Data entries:
::::::::::
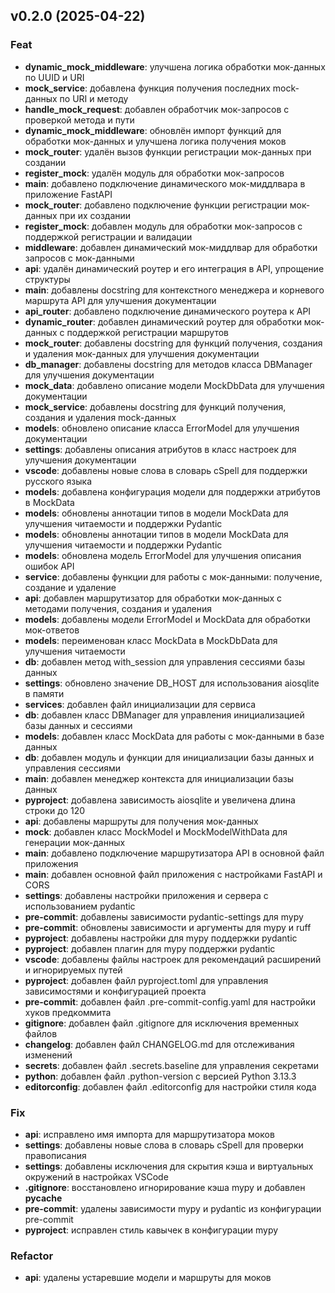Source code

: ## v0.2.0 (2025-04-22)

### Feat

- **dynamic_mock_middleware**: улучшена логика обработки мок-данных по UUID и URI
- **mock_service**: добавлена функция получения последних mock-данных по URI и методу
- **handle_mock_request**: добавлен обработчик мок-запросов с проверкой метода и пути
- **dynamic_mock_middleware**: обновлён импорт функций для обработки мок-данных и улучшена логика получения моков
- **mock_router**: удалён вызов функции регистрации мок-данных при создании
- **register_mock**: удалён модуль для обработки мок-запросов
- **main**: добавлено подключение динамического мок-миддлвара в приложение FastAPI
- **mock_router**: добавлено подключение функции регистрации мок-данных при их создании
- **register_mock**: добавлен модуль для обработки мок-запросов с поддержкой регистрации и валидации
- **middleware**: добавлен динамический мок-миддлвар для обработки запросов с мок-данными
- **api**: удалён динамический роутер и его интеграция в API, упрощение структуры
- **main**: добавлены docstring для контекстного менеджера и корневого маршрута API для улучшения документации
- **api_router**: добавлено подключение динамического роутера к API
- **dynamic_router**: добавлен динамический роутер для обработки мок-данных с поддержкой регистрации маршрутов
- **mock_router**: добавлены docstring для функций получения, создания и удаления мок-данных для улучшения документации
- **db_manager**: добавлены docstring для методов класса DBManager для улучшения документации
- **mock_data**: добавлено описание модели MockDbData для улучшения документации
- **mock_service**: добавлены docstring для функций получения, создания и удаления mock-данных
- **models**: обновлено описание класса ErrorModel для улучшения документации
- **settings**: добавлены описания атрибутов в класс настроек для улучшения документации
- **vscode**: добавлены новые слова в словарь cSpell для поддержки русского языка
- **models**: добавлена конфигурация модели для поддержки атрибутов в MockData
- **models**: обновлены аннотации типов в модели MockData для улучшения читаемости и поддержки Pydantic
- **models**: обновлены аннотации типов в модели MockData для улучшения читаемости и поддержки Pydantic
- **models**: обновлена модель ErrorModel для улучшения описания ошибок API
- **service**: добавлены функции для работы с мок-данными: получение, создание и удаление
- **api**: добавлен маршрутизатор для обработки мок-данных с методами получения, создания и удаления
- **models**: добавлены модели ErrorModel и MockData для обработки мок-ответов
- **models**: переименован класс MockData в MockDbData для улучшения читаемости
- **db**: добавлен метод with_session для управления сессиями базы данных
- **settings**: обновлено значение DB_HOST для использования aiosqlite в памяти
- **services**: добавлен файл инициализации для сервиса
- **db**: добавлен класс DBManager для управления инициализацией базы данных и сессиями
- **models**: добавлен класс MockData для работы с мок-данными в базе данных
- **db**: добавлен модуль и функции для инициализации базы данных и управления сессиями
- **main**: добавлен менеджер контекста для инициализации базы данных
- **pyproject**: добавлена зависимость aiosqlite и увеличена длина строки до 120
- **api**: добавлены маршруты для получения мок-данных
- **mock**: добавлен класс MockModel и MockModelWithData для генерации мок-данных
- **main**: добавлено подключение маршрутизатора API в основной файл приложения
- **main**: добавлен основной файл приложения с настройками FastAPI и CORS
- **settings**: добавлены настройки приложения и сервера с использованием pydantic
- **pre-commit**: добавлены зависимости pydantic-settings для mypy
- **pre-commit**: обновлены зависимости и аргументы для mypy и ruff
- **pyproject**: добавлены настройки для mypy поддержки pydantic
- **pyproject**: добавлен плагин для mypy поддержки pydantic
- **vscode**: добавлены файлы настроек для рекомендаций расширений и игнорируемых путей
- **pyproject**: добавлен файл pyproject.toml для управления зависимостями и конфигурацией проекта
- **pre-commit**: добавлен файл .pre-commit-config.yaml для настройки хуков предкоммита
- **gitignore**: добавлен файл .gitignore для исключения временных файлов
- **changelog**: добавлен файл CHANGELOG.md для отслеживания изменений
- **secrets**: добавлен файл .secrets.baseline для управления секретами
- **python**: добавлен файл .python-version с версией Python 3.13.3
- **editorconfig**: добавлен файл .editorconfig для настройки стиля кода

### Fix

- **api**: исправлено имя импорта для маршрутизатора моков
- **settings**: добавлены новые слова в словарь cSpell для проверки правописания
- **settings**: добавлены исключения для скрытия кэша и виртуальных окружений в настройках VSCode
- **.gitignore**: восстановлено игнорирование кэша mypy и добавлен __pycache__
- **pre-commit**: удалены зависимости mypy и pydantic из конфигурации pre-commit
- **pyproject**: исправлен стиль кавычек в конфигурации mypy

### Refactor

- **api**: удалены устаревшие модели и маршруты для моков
::::::::::
- Problem statement
Go through the records above and report how many lines contain "работы". Write the number only.

- Answer section
2